» What to do: Starting at the first line of the entries below, output every line exactly, up to and including the line with "By default, at".

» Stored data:
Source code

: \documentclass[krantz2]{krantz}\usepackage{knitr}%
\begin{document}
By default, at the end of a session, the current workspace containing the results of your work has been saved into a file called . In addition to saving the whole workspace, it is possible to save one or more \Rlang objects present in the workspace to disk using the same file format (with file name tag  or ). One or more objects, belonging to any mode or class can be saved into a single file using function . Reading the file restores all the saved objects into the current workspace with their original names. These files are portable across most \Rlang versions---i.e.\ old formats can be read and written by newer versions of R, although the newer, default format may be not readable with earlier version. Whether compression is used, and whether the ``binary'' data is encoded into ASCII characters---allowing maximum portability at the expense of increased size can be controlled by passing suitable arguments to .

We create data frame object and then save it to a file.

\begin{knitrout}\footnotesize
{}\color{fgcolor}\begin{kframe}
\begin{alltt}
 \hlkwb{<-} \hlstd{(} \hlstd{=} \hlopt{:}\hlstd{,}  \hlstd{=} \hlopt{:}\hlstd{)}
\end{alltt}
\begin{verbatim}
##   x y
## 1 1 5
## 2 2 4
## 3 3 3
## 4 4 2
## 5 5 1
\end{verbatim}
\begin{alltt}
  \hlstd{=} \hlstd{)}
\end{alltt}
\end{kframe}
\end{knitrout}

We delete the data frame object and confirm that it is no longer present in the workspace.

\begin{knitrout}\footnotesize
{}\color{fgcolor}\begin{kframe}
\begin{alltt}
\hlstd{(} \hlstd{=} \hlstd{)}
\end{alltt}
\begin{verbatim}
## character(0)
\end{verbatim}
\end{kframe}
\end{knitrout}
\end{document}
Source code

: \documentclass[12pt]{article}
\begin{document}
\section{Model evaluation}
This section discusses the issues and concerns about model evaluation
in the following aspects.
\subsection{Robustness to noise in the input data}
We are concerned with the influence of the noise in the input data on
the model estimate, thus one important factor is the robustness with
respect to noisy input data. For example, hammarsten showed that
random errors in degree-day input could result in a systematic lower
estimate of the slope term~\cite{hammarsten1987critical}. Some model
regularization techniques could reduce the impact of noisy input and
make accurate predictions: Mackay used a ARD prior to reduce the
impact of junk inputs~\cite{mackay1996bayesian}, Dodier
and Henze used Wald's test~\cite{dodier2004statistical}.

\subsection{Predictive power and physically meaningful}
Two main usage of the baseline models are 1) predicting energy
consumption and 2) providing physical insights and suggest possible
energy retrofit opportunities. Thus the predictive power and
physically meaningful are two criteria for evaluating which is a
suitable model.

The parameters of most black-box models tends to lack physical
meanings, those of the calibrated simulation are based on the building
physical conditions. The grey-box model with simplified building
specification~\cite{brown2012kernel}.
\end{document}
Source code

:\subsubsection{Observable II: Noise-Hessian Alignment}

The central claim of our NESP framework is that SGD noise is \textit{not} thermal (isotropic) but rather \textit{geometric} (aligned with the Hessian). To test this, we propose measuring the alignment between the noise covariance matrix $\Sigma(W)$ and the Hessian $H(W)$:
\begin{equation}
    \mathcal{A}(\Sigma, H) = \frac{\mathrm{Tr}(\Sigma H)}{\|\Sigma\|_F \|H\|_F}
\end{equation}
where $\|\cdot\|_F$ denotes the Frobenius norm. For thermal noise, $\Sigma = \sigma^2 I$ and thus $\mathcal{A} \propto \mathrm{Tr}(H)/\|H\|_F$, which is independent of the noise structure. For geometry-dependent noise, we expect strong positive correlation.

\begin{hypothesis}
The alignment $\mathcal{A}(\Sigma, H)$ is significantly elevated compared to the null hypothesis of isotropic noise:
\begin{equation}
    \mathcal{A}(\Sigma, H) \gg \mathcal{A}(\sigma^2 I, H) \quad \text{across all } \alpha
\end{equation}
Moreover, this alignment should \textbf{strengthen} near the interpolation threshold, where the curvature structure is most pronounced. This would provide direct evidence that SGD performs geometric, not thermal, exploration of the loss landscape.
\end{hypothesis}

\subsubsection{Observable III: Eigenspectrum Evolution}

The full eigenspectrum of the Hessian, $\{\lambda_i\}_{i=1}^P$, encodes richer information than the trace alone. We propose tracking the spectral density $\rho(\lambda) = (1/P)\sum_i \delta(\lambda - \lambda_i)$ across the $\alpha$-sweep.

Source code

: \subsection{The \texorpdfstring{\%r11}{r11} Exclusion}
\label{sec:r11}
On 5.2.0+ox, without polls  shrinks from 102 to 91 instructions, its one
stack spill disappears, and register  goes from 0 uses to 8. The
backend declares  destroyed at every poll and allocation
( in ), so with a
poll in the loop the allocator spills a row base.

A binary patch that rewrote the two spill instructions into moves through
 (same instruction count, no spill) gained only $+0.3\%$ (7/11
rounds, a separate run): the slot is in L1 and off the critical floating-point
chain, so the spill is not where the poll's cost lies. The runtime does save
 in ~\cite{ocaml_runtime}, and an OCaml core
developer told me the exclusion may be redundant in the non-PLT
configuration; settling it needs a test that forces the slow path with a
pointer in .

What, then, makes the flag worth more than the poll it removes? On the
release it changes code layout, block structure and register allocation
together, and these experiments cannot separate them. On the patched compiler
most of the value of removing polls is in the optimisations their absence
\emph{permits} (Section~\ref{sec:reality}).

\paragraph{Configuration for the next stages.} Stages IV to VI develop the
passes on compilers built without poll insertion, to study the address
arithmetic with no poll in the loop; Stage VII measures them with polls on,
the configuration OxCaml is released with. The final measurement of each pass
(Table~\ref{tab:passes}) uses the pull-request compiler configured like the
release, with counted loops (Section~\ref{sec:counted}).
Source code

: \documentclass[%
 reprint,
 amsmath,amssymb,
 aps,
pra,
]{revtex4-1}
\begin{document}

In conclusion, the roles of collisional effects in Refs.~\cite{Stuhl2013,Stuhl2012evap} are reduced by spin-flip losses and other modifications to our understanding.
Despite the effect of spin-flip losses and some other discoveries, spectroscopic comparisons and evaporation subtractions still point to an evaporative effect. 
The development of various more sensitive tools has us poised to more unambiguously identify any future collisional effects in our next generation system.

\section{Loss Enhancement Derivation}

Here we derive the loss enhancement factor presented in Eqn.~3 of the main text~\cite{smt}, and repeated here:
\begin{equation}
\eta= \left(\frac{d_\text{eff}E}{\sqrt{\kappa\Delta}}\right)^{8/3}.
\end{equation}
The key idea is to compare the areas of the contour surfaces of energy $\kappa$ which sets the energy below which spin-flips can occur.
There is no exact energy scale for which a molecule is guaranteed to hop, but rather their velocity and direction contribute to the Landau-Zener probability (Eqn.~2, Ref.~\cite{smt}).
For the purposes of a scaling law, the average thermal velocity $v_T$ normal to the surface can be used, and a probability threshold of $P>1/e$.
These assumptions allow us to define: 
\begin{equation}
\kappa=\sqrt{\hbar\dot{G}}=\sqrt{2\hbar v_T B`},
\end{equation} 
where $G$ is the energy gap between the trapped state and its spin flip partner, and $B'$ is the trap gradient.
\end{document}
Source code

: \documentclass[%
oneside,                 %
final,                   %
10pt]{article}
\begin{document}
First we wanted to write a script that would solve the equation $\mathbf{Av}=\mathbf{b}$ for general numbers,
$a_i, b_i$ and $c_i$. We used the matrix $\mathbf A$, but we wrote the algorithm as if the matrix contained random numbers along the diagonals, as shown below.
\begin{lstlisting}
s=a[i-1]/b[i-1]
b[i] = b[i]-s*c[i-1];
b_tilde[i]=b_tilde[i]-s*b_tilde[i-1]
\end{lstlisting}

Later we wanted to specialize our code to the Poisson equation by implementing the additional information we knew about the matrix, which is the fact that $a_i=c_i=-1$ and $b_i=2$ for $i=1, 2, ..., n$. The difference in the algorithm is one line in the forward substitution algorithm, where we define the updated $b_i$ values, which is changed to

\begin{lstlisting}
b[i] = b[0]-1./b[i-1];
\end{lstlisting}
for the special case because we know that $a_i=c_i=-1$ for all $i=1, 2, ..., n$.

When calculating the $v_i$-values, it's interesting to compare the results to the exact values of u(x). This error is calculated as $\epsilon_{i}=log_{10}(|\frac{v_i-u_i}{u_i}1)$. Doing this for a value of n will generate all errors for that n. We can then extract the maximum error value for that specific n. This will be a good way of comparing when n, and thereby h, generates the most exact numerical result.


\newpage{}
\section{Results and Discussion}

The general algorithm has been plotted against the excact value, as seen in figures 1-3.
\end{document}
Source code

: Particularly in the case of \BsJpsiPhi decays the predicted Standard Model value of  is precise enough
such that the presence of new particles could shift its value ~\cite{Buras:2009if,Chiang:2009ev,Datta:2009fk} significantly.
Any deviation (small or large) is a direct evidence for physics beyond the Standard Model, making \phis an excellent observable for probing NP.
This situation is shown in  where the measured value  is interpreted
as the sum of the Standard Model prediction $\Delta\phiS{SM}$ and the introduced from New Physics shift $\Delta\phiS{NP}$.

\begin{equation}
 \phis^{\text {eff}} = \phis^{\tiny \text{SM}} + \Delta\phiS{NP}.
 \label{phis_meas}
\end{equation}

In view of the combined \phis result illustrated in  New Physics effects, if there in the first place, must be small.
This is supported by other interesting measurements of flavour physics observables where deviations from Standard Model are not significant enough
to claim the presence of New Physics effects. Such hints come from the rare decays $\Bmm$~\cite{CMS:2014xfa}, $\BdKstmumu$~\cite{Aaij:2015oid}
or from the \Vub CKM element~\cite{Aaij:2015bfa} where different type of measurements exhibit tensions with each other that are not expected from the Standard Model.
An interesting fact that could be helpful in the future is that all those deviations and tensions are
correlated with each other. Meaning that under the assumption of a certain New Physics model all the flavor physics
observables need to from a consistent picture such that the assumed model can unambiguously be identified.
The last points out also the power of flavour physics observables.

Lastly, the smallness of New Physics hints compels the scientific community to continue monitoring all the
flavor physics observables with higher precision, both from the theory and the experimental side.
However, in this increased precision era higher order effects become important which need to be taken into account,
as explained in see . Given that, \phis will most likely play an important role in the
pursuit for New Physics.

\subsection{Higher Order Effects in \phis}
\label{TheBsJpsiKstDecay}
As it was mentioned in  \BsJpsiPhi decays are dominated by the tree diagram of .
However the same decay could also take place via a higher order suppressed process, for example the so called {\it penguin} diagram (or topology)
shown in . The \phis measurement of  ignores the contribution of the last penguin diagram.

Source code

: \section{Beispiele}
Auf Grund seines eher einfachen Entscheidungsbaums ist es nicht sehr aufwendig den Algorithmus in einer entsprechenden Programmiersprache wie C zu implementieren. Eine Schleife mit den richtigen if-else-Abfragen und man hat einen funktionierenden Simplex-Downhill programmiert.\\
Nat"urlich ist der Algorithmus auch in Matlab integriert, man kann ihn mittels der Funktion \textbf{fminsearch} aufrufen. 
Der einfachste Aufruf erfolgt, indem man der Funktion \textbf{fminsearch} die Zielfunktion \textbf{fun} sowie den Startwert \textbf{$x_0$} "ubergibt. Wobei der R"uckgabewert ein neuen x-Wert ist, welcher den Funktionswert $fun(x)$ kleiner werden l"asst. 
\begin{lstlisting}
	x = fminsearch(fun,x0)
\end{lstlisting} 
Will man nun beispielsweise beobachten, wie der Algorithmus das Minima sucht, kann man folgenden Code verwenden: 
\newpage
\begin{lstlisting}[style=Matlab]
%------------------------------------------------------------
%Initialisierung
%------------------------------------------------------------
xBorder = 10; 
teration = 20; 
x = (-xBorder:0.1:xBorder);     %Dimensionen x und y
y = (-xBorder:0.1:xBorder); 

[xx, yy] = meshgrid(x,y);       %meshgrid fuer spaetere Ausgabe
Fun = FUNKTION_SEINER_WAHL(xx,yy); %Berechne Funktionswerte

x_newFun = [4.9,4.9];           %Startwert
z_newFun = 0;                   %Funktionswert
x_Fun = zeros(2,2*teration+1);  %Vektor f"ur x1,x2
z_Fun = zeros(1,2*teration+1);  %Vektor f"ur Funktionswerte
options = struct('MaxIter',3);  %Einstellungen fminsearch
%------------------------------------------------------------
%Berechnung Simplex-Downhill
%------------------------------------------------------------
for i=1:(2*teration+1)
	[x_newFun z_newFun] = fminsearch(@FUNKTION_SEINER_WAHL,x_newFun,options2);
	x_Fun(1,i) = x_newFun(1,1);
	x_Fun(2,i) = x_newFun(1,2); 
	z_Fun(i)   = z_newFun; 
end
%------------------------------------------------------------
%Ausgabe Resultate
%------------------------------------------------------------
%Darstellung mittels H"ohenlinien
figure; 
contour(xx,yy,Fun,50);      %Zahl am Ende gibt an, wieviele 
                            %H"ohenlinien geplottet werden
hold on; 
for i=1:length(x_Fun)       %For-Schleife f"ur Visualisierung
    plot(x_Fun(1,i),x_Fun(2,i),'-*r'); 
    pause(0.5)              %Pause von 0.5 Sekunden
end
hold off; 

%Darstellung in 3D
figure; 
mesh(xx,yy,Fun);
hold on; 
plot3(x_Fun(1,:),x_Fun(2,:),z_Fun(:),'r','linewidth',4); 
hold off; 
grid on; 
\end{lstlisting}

» Answer space:
Source code

: \documentclass[krantz2]{krantz}\usepackage{knitr}%
\begin{document}
By default, at the end of a session, the current workspace containing the results of your work has been saved into a file called . In addition to saving the whole workspace, it is possible to save one or more \Rlang objects present in the workspace to disk using the same file format (with file name tag  or ). One or more objects, belonging to any mode or class can be saved into a single file using function . Reading the file restores all the saved objects into the current workspace with their original names. These files are portable across most \Rlang versions---i.e.\ old formats can be read and written by newer versions of R, although the newer, default format may be not readable with earlier version. Whether compression is used, and whether the ``binary'' data is encoded into ASCII characters---allowing maximum portability at the expense of increased size can be controlled by passing suitable arguments to .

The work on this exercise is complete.